* Recorded data:
--- START ---

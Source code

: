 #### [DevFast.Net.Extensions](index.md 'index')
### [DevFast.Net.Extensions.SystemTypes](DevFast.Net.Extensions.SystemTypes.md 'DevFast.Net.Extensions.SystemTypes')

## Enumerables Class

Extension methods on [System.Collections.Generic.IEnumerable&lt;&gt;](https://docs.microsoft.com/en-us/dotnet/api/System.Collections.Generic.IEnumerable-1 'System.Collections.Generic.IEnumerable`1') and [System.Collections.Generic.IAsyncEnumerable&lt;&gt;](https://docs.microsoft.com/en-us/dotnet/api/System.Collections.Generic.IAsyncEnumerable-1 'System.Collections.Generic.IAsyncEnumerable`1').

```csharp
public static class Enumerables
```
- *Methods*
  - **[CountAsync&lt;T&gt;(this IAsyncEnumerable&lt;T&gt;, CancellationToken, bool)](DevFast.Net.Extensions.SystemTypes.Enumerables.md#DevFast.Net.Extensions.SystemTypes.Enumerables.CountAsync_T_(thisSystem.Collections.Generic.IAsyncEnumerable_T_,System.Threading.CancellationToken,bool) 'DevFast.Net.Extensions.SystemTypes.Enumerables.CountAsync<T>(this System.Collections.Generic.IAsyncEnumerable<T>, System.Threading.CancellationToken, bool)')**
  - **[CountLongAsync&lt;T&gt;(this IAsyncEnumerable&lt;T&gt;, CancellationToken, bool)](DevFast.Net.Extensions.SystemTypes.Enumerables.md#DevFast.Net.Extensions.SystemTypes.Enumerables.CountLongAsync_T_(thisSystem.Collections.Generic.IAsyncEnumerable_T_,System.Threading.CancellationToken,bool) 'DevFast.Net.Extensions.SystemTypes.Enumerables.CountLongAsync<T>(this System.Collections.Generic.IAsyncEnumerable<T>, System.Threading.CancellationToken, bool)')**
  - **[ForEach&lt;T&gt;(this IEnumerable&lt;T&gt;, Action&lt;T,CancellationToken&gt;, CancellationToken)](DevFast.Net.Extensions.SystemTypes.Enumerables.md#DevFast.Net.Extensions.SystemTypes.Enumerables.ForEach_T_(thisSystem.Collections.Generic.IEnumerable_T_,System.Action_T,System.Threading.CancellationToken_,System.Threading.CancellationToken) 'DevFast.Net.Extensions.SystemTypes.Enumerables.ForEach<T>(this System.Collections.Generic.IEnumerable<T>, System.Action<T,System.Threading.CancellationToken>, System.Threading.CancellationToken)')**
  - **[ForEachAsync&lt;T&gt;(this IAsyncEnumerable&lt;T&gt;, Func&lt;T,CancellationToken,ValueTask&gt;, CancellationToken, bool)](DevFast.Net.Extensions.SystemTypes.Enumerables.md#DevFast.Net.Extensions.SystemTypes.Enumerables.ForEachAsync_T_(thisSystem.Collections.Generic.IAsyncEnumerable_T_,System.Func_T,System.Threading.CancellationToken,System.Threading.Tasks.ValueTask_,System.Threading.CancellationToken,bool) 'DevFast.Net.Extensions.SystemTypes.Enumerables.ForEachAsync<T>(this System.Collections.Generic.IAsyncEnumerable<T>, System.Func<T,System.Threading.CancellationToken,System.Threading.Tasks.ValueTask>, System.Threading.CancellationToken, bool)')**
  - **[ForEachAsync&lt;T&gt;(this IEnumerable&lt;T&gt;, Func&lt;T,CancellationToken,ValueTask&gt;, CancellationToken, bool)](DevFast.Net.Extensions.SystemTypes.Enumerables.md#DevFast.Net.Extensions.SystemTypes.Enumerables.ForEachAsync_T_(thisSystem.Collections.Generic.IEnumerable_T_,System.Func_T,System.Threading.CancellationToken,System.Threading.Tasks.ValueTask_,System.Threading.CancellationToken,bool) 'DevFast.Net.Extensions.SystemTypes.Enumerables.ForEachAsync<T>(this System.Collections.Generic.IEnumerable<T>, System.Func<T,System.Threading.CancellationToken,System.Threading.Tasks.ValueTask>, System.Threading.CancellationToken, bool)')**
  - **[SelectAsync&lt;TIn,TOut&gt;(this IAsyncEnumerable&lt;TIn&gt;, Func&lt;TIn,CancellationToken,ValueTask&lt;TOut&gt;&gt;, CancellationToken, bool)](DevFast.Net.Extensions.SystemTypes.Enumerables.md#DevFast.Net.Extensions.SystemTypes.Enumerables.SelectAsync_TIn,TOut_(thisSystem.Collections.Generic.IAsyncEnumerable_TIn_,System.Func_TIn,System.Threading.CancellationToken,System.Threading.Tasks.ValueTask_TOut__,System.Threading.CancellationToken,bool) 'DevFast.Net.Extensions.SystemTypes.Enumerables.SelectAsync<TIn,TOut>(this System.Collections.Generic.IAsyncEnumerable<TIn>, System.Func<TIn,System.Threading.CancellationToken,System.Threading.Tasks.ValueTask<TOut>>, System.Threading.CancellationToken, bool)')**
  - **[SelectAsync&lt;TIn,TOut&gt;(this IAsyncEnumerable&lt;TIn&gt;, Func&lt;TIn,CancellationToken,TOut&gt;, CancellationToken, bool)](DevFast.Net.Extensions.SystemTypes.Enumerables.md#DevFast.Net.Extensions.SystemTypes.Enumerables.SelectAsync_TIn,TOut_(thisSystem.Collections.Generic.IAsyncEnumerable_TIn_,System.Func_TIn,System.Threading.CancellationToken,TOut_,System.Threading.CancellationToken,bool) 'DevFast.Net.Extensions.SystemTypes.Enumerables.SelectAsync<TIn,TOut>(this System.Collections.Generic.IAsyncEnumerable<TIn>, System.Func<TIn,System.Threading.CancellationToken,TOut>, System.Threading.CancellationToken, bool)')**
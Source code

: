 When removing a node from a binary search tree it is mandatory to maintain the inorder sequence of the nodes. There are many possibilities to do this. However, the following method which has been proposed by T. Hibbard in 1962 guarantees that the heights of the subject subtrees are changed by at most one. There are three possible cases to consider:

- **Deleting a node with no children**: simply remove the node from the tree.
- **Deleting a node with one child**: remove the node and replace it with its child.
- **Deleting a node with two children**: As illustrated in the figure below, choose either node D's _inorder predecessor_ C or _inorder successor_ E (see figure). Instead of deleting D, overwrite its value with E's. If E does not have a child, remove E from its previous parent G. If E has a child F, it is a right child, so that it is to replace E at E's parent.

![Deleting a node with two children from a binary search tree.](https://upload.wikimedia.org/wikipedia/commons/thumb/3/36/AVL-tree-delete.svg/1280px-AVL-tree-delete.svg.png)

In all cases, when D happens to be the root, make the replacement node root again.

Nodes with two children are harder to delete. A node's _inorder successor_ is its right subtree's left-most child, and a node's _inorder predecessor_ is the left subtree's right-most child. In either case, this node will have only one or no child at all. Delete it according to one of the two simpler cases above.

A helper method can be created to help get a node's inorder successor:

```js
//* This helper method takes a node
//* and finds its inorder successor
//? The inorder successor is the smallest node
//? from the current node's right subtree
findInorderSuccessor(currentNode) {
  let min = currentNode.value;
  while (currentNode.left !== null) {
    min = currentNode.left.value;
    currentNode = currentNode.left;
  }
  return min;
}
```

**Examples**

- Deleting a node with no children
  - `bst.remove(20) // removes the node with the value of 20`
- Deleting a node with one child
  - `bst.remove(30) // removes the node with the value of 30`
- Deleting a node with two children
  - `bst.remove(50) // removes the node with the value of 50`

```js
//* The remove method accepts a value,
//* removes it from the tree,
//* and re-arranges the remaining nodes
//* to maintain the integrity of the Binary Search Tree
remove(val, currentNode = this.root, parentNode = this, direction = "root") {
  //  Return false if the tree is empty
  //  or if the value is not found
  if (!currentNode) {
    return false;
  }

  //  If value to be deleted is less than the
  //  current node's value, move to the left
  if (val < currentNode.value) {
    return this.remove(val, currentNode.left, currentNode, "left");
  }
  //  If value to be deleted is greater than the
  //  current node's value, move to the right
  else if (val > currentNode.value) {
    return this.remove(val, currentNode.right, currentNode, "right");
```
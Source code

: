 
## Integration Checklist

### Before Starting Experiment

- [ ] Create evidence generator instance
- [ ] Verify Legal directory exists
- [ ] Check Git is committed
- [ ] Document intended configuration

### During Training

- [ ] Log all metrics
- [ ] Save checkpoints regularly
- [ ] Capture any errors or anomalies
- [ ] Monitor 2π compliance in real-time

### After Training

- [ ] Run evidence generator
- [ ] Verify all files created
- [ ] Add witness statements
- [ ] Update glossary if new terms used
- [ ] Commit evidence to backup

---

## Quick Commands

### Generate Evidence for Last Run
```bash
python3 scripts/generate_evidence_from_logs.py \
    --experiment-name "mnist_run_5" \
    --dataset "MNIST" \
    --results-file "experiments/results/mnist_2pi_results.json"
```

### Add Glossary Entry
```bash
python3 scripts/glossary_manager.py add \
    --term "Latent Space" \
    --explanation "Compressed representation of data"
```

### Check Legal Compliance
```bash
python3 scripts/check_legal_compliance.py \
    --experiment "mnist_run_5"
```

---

--- END ---

* Exercise goal: Give back exactly the lines above, from the line containing "- [ ] Document intended configuration" through the line containing "## Quick Commands", with both end lines and nothing more.

* Result of this task:
- [ ] Document intended configuration

### During Training

- [ ] Log all metrics
- [ ] Save checkpoints regularly
- [ ] Capture any errors or anomalies
- [ ] Monitor 2π compliance in real-time

### After Training

- [ ] Run evidence generator
- [ ] Verify all files created
- [ ] Add witness statements
- [ ] Update glossary if new terms used
- [ ] Commit evidence to backup

---

## Quick Commands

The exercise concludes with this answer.